Une mère étrangère, de Daniele Laufer, (Bayard Récits, 2023) | par Justine Rein (LiMés)

Source : Editions Bayard

Publié chez Bayard Edition à l’occasion de la rentrée littéraire 2023, le livre Une mère étrangère de Danièle Laufer est décrit sur leur site comme étant « Un récit à deux voix, celles de l’autrice et de sa mère, sur la transmission et la mémoire traumatique ».

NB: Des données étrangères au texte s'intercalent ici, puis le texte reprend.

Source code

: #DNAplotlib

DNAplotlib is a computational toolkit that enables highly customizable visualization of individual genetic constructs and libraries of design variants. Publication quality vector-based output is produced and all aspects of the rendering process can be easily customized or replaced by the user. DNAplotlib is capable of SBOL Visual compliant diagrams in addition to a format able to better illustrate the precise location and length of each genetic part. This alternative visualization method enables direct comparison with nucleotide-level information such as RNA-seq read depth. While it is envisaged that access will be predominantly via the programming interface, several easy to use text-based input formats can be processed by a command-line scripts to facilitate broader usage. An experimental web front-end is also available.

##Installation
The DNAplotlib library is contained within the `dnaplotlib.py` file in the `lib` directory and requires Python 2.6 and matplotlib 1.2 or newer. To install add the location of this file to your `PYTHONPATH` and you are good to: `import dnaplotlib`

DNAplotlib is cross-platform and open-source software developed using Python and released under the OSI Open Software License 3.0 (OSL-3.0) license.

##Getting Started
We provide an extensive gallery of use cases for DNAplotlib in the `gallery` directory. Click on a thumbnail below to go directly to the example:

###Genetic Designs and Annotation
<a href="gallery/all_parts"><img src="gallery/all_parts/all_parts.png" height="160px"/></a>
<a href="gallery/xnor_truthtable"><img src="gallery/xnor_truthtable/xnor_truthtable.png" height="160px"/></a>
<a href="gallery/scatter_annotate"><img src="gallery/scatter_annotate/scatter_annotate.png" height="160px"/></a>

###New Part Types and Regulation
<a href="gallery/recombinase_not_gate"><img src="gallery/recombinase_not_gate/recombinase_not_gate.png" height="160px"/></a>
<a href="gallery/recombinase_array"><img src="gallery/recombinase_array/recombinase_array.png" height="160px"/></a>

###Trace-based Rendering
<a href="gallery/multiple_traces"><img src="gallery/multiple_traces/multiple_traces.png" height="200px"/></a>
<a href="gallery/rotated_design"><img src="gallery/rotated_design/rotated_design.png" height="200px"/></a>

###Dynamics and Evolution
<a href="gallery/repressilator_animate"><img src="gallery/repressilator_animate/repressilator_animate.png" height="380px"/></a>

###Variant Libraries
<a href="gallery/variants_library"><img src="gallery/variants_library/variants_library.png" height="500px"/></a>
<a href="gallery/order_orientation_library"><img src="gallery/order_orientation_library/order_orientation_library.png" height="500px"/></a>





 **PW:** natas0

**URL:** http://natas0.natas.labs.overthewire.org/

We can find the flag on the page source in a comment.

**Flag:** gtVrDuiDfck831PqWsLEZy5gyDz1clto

Il s’agit d’un récit universel sur le traumatisme causé par les camps de concentration sur une jeune femme qui a eu comme seule faute le fait d’être née de descendance juive, sur le fait qu’elle a eu beau en ressortir physiquement, elle n’a jamais réellement guéri de ce qu’elle y a subi. C’est également le récit d’une jeune fille qui n’a jamais réussi à comprendre sa mère qui était si froide avec elle pendant toute son enfance, et avec qui elle n’a pas pu former de réels liens, et qui a ainsi dû naviguer le monde sans pouvoir s’appuyer sur le soutien et confort celle-ci. Enfin, c’est le récit d’une rencontre entre une mère et sa fille, plus de 35 ans plus tard.

 

« Ma mère m’a fabriquée trop tôt après sa sortie de l’enfer, beaucoup trop tôt. Des années après, elle est toujours incapable de vivre. Elle se contente de survivre. » (page 14)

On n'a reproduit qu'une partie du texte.